SPRAGGETT ON CHESS
You have to hand it to Grischuk! He may miss (and often) the mark in the regulation time control games, but in the tie-break games he is invincible. We just need to remember his achievements earlier this year to reach the finals of the Candidates Tournament…This time around Ivanchuk fought like a lion , but in the end it was not enough to match the youthful energy of the Russian superstar.
What is more, it was all anticipated before hand! GM Tkachiev WhyChess
”If that semifinal match goes to rapid chess then Grischuk will undoubtedly be the favourite due to his stronger nerves – the guy can play 50 moves with 10 seconds for each and he’s not bothered.

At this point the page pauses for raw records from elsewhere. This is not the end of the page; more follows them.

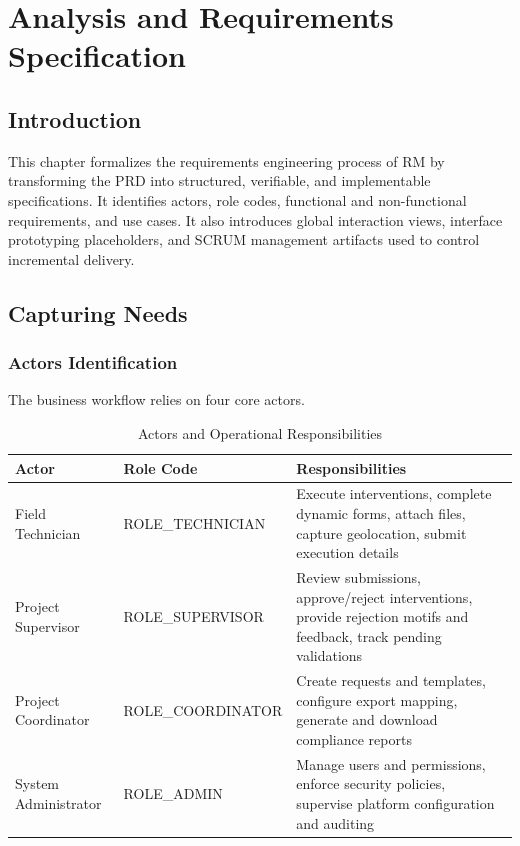 \chapter{Analysis and Requirements Specification}

\section{Introduction}

This chapter formalizes the requirements engineering process of RM by transforming the PRD into structured, verifiable, and implementable specifications. It identifies actors, role codes, functional and non-functional requirements, and use cases. It also introduces global interaction views, interface prototyping placeholders, and SCRUM management artifacts used to control incremental delivery.

\section{Capturing Needs}

\subsection{Actors Identification}

The business workflow relies on four core actors.

\begin{table}[H]
\centering
\caption{Actors and Operational Responsibilities}
\label{tab:actors_operational_responsibilities}
\begin{tabularx}{\textwidth}{|l|l|X|}
\hline
\textbf{Actor} & \textbf{Role Code} & \textbf{Responsibilities} \\
\hline
Field Technician & ROLE\_TECHNICIAN & Execute interventions, complete dynamic forms, attach files, capture geolocation, submit execution details \\
\hline
Project Supervisor & ROLE\_SUPERVISOR & Review submissions, approve/reject interventions, provide rejection motifs and feedback, track pending validations \\
\hline
Project Coordinator & ROLE\_COORDINATOR & Create requests and templates, configure export mapping, generate and download compliance reports \\
\hline
System Administrator & ROLE\_ADMIN & Manage users and permissions, enforce security policies, supervise platform configuration and auditing \\
\hline
\end{tabularx}
\end{table}

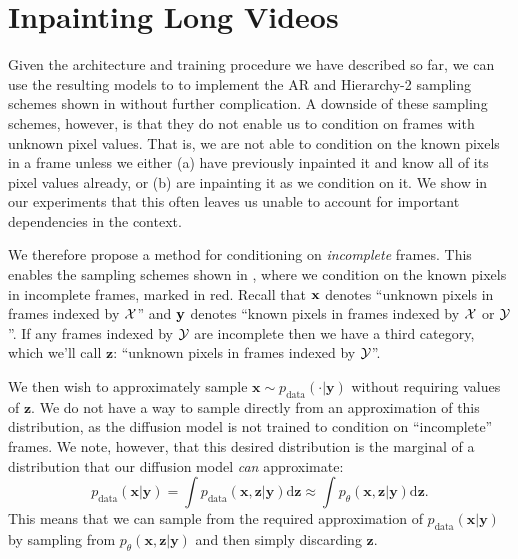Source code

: \section{Inpainting Long Videos} \label{sec:future-conditioning}
Given the architecture and training procedure we have described so far, we can use the resulting models to to implement the AR and Hierarchy-2 sampling schemes shown in  without further complication. A downside of these sampling schemes, however, is that they do not enable us to condition on frames with unknown pixel values. That is, we are not able to condition on the known pixels in a frame unless we either (a) have previously inpainted it and know all of its pixel values already, or (b) are inpainting it as we condition on it. We show in our experiments that this often leaves us unable to account for important dependencies in the context.



We therefore propose a method for conditioning on \textit{incomplete} frames. This enables the sampling schemes shown in , where we condition on the known pixels in incomplete frames, marked in \textcolor{observedfuturecolor}{red}. Recall that $\mathbf{x}$ denotes ``unknown pixels in frames indexed by $\mathcal{X}$'' and $\mathbf{y}$ denotes ``known pixels in frames indexed by $\mathcal{X}$ or $\mathcal{Y}$''. If any frames indexed by $\mathcal{Y}$ are incomplete then we have a third category, which we'll call $\mathbf{z}$: ``unknown pixels in frames indexed by $\mathcal{Y}$''.


We then wish to approximately sample $\mathbf{x} \sim p_\text{data}(\cdot | \mathbf{y})$ without requiring values of $\mathbf{z}$. We do not have a way to sample directly from an approximation of this distribution, as the diffusion model is not trained to condition on ``incomplete'' frames. We note, however, that this desired distribution is the marginal of a distribution that our diffusion model \textit{can} approximate:
\begin{equation}
    p_\text{data}(\mathbf{x}|\mathbf{y}) = \int p_\text{data}(\mathbf{x},\mathbf{z}|\mathbf{y}) \mathrm{d}\mathbf{z} \approx \int p_\theta(\mathbf{x},\mathbf{z}|\mathbf{y}) \mathrm{d}\mathbf{z}.
\end{equation}
This means that we can sample from the required approximation of $p_\text{data}(\mathbf{x}|\mathbf{y})$ by sampling from $p_\theta(\mathbf{x},\mathbf{z}|\mathbf{y})$ and then simply discarding $\mathbf{z}$.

If a chess player’s got such an option, plus he also plays as well as Grischuk does and he’s not inferior in the opening (and Grischuk’s not inferior to Ivanchuk in the opening), then he automatically becomes the favourite at the reduced time control. There aren’t many like him in the world just now. Grischuk is, you might say, a master of the format.”
Now Svidler and Grischuk will play 4-standard time control games for all the marbles. Game one begins this Friday. Both players have already qualified for the next Candidates Tournament by virtue of reaching the finals in Khanty Mansiysk. And the winner takes 120,000 dollars while the loser takes 80,000 dollars. Should be a great match (I predict 2.5 to 1.5 for Grischuk)

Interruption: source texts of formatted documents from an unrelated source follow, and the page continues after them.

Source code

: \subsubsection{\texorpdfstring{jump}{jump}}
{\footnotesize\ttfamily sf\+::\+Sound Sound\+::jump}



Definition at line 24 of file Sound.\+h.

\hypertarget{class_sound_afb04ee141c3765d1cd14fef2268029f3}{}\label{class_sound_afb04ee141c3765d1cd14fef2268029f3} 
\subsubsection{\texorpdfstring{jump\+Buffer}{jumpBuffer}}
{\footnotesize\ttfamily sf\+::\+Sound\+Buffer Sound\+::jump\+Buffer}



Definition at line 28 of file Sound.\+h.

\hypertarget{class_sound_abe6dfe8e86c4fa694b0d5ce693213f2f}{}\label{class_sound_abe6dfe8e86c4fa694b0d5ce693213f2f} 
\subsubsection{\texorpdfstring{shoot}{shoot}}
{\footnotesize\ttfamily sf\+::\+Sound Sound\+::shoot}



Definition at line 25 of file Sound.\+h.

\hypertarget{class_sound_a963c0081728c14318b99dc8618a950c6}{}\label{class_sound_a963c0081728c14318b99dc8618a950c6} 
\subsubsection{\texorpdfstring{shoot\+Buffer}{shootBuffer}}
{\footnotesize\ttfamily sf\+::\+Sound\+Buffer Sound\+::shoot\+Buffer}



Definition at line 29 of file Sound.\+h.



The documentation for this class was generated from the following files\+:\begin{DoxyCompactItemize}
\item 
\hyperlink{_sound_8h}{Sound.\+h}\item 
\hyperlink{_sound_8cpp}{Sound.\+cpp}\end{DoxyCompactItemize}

All Russian World Cup Finals! The RCF must be very pleased!
The two 25-minute games were split with a win each. The 3rd game (at 10 minutes each) was an excrutiatingly poor game that kept going back and forth! White was winning; the Black; then White, then Black….finally Ivanchuk cracked and threw away the win in a manner that should give reason to anyone who loves the game of chess to oppose any more of these ‘knock-out’ tournaments by FIDE. Games like this do nothing for the dignity of the game…INFACT, they hurt the game.
POSITION AFTER WHITE’S 33rd MOVE:
Black has an easy win with 33…f4 (threatening, amongst other things, taking on g3). INSTEAD, obviously very short of time, Ivanchuk made two of the worse moves in a row to lose:
33…Rxc7?? 34.Qxg6 (White is now winning, again) 34…Rc1-ch??? 35.BxR 1-0
Ivanchuk’s reaction says it all
Ivanchuk can not believe what he has done to himself.

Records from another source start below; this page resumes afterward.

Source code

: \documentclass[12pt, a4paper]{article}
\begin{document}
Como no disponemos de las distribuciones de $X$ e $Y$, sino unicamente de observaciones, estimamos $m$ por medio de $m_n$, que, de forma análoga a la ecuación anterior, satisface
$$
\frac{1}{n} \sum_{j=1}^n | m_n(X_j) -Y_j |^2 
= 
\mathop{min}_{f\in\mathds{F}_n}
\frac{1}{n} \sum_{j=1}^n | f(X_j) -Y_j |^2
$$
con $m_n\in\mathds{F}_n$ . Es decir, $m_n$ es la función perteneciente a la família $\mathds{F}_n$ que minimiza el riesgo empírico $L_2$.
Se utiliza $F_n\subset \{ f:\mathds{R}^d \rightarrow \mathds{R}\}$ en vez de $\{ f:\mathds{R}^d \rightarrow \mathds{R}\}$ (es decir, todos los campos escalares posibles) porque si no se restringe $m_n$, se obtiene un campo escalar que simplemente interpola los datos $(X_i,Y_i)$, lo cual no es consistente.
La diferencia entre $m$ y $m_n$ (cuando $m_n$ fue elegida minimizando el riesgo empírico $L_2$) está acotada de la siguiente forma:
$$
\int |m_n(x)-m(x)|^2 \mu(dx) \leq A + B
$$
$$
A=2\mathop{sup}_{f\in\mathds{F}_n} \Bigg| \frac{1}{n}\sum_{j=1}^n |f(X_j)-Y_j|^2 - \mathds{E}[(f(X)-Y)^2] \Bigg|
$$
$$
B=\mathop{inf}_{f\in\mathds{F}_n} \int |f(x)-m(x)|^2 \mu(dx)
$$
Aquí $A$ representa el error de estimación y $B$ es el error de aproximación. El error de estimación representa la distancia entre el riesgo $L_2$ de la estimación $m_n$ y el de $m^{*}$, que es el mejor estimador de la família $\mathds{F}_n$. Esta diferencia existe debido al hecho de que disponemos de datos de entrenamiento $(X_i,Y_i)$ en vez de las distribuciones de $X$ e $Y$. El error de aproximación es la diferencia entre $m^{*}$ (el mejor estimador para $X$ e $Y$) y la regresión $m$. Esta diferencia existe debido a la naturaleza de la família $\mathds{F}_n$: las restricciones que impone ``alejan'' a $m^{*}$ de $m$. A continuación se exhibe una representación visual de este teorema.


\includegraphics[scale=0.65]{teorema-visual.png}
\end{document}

Grischuk then only needed to draw the final game to take the tie-break match. At the press conference he did not make any excuses for the low quality of play in the 3rd game, and gave all the credit to inspiration from Judit Polgar’s games:
”In the third game I played in Polgar style: my combination was absolutely unsound, but all the pieces on the board started to hang, and the opponent resigned in three moves. This is so typical for Judit!» Link
Judit Polgar. Gratuitous cheap shot…
IS THIS WHAT CHESS HAS BECOME?
Sixteen years after first becoming President of FIDE, Ilyumzhinov continues to re-shape the world of chess as he wishes. Now, with the exception of the actual world championship match, all the big qualification events have the identical formula: absolute minimum number of regulation time games followed by a half dozen or so rapid games played one after the other.
This is based on a principle: if-for example- a pig-farmer in Thailand, who might also happen to be an exceptionally weak chess player, watches these games then he will not only be able to understand the blunders being made, but he will be able to relate them to his personal experiences in his own games! In Kirsan’s eyes, this is called chess promotion. Chess for the masses
While that may be true in some limited sense, it should be pointed out that when the pig-farmer plays chess he does so in private. He doesn’t have to make a fool of himself in front of the whole world! Furthermore, the flight of sponsors from the game of chess as well the virtual disappearance of chess columns in respected newspapers do not seem to support Kirsan’s vision of chess in the 21st century.
A professional chess-player
plays chess; a pig-farmer
does pig farming. I think it is important to keep both worlds separate. But especially I believe that FIDE should allow the best players in the world to play the best chess that they can, by providing the optimal circumstances to do so.
This is not the case today. My hat is off to young Magnus Carlsen –to many the best player in the world–for being too smart to participate in such silly chess exhibitions.